Di pohon itu sering diletakkan sesajen lantaran dipercayai ada penunggunya.
"Tapi ayah saya karena beriman, enggak percaya seperti itu meski kata orang di sini banyak setannya," kenang Ibu Laksmi seraya tertawa.
Untuk menghilangkan kesan angker, pohon ditebang. Mendiang Achmad Soebardjo memanggil seorang kiai untuk mendoakan rumah ini.
"Ayah saya panggil seorang kiai, dibacakan Al-Quran beberapa hari. Dia (kiai) itu memang diperlihatkan bahwa penunggu di sini banyak. Terus mereka sudah pergi.
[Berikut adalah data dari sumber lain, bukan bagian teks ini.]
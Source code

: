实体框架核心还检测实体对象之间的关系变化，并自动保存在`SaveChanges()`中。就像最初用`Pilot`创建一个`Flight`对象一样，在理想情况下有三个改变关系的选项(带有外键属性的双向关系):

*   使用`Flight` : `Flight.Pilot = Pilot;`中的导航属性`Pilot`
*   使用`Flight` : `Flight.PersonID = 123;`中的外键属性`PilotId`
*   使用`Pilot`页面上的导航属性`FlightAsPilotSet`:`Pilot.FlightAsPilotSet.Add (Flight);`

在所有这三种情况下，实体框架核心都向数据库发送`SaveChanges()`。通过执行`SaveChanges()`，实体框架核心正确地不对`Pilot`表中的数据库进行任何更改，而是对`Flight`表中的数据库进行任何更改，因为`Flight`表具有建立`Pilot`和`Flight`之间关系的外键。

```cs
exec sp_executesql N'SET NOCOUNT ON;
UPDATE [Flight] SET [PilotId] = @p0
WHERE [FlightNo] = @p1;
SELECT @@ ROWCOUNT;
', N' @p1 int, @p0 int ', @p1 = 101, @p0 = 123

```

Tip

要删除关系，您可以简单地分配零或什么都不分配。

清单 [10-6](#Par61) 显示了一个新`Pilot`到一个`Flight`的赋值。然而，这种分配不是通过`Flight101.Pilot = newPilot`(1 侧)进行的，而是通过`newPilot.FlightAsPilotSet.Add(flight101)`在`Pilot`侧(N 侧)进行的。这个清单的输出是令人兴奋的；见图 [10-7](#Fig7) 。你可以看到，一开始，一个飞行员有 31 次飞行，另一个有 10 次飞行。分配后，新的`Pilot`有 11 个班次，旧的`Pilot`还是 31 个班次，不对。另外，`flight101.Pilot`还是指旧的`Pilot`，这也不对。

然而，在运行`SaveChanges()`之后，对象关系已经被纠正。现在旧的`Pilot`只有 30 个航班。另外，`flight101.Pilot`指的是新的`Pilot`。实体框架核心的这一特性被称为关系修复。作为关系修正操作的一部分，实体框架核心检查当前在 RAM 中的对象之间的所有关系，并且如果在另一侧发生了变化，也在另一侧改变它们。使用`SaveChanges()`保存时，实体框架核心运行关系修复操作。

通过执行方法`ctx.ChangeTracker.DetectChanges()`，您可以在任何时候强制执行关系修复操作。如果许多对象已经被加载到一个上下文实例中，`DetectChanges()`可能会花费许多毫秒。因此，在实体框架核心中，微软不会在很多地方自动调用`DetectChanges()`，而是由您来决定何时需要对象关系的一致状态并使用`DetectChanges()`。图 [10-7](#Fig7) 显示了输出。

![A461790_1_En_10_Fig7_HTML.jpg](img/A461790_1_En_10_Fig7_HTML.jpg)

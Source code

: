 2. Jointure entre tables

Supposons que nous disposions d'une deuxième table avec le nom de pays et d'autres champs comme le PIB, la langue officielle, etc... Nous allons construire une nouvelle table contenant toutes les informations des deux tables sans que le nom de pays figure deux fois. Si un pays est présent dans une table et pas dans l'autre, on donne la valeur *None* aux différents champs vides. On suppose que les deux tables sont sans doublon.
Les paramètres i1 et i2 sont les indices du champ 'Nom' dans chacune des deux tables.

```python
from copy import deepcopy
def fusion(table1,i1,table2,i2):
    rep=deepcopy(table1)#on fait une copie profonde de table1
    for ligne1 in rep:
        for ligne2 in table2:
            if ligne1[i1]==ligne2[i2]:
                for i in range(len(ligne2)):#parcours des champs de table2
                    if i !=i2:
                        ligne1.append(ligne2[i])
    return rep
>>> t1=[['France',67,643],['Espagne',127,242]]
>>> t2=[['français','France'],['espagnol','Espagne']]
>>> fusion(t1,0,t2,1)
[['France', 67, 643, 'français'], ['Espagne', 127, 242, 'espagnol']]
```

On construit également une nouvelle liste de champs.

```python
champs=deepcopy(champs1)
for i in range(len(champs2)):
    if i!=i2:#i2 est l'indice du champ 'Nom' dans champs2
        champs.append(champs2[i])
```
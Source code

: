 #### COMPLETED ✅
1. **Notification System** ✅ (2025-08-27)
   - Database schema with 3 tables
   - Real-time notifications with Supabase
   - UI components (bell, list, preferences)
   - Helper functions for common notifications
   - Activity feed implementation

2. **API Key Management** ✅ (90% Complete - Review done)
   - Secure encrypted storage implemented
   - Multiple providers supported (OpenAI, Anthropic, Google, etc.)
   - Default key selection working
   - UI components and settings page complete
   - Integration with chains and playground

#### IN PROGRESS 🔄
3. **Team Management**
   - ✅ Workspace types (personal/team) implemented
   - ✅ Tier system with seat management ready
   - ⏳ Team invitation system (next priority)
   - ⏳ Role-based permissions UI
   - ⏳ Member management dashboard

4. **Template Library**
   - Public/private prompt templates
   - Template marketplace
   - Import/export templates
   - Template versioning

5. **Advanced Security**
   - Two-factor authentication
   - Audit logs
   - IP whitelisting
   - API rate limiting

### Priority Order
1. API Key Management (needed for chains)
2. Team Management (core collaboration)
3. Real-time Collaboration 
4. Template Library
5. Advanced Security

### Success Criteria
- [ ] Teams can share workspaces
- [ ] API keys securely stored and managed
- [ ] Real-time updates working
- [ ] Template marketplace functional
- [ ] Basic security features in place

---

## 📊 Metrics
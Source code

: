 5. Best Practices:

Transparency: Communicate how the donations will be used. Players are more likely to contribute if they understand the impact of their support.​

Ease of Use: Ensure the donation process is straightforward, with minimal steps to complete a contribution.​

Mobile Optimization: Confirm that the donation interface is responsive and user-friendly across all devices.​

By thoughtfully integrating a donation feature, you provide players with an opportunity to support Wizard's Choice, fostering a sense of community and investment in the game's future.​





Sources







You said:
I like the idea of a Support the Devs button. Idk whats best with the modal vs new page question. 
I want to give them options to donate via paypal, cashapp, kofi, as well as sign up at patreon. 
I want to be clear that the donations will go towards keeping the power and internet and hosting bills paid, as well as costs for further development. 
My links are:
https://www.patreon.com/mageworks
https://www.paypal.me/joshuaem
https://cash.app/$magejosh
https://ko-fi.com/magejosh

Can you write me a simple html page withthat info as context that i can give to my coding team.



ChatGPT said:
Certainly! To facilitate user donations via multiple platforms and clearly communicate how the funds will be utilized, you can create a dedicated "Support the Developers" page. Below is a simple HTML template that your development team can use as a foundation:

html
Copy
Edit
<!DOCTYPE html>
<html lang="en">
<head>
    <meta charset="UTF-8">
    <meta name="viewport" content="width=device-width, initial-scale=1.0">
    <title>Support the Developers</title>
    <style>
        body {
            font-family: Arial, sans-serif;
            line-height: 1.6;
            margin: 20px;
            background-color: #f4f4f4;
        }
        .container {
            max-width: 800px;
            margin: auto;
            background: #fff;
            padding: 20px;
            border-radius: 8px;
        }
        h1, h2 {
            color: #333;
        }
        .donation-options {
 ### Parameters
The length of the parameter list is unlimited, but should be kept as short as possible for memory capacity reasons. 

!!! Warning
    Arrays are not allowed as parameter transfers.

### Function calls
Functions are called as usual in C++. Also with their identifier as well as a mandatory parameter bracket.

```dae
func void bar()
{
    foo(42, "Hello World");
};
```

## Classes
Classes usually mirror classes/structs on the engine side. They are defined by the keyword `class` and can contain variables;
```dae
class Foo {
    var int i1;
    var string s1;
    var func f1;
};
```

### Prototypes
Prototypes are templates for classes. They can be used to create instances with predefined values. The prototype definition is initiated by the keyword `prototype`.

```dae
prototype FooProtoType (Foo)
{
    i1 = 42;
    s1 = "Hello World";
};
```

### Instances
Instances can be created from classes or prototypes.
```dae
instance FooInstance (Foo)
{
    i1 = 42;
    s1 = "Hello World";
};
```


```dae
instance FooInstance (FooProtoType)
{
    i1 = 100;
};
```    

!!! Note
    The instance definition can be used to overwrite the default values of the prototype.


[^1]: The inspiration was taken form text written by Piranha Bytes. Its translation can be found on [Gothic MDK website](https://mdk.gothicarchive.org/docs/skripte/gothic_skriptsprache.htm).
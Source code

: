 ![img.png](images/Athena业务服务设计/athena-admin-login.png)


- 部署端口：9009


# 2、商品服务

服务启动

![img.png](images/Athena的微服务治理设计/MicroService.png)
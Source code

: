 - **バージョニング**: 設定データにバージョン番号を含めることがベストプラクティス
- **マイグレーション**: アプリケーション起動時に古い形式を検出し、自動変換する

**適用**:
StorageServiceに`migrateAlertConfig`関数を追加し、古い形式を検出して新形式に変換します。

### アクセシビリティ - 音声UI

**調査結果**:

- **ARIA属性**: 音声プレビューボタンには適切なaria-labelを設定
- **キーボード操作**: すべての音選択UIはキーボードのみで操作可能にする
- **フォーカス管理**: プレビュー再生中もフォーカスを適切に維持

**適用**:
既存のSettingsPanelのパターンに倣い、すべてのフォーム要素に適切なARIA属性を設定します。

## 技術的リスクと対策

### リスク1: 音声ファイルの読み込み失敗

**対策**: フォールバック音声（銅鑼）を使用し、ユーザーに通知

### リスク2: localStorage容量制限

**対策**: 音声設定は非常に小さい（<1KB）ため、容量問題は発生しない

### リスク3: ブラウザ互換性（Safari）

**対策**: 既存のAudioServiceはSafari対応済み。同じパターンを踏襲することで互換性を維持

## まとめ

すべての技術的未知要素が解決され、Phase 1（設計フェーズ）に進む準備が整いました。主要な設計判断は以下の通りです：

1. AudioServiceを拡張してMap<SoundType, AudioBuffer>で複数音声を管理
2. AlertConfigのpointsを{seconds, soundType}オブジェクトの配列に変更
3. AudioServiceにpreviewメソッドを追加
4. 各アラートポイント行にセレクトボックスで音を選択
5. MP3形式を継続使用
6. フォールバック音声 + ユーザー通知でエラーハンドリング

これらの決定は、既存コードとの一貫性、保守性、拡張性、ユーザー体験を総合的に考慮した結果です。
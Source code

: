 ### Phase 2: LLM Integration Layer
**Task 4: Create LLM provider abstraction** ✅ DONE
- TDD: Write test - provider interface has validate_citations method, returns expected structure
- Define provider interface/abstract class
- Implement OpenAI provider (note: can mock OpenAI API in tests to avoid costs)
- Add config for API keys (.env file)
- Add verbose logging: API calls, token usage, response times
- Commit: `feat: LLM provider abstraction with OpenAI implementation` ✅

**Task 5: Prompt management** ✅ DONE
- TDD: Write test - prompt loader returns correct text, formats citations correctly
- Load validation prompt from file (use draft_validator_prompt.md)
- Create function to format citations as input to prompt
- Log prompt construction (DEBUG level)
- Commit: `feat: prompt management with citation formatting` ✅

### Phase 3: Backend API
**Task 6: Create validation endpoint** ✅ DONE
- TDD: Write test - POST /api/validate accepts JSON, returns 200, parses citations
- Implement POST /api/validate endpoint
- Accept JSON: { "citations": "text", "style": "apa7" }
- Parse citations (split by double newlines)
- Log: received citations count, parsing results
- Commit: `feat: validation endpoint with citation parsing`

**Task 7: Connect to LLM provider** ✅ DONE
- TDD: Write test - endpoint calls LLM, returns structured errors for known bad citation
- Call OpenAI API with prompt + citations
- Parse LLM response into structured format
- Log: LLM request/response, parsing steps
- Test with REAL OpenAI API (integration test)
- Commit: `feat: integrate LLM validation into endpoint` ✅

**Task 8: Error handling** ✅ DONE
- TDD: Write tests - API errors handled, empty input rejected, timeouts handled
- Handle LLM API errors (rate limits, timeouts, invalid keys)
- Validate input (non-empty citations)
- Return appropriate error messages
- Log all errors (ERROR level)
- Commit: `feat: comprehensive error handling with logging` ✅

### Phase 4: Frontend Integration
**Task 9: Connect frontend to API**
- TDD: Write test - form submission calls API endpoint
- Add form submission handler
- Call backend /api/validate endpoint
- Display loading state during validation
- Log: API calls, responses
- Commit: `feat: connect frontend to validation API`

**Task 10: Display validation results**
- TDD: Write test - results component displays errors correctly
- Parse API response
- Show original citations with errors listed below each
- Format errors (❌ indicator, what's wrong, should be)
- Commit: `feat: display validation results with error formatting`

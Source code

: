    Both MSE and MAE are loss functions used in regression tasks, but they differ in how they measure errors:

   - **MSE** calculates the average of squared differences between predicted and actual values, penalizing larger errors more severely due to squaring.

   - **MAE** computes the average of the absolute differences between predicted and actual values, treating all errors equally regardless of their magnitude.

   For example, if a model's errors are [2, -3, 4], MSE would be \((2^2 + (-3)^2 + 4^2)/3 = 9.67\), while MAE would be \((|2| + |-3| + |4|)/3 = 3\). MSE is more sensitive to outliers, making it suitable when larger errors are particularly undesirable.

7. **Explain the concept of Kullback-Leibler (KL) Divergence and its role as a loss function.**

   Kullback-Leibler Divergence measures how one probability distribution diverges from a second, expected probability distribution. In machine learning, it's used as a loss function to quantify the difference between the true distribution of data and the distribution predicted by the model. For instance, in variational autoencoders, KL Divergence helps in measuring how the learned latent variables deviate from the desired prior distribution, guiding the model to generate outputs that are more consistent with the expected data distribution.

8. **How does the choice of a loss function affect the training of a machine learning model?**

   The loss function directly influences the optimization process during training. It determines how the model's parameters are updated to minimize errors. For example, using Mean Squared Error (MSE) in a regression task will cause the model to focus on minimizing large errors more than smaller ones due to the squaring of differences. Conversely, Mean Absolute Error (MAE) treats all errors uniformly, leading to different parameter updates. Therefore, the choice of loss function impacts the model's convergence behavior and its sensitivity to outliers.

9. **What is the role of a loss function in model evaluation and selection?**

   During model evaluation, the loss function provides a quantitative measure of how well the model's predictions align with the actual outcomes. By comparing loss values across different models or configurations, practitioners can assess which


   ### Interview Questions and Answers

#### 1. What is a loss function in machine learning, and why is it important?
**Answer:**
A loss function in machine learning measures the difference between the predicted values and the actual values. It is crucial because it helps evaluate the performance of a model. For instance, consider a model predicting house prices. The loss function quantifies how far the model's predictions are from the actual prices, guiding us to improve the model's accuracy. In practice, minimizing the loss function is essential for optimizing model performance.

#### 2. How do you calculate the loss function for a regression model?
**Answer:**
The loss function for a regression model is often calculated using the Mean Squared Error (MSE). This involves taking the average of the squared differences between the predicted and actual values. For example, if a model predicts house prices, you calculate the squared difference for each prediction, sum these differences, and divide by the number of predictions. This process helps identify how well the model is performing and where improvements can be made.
Kita akhirnya pindah ke sini," lanjutnya.
Menengok Kamar Kerja Menlu Pertama
Setelah lama berbincang dengan Ibu Laksmi, saya diajak melihat sejumlah ruangan di dalam rumah Achmad Soebardjo.
Cucu Achmad Soebardjo, Hutomo Said (55) mengatakan rumah ini terdiri dari 4 kamar dan satu kamar mandi.
Pertama, ia mengajak saya ke kamar kerja eyang kakungnya. Sayangnya, ketika masuk, kamar kerja Achmad Soebardjo tak lagi memiliki listrik.
Penerangan terbantu oleh pancaran sinar yang menerobos jendela besar yang masih terbuka. Itu pun tak begitu membantu lantaran hari hampir petang.
Saya hanya mengandalkan lampu senter HP pribadi dan dibantu juga oleh HP milik Pak Hutomo ketika melihat-lihat kamar kerja beliau.
Selayang pandang, terdapat sejumlah rak berisi deretan buku lawas di dalam kamar itu. Di antaranya buku berbahasa Inggris dan Belanda.
Saya juga melihat meja kerja berbahan kayu. Di atasnya terpajang dua foto wajah Achmad Soebardjo. Satu foto hitam putih, satunya berwarna.
"Spot favorit eyang kakung di kamar kerja ini. Kamar kerja ini juga dulu kantor Kemenlu-nya," cerita Pak Hutomo.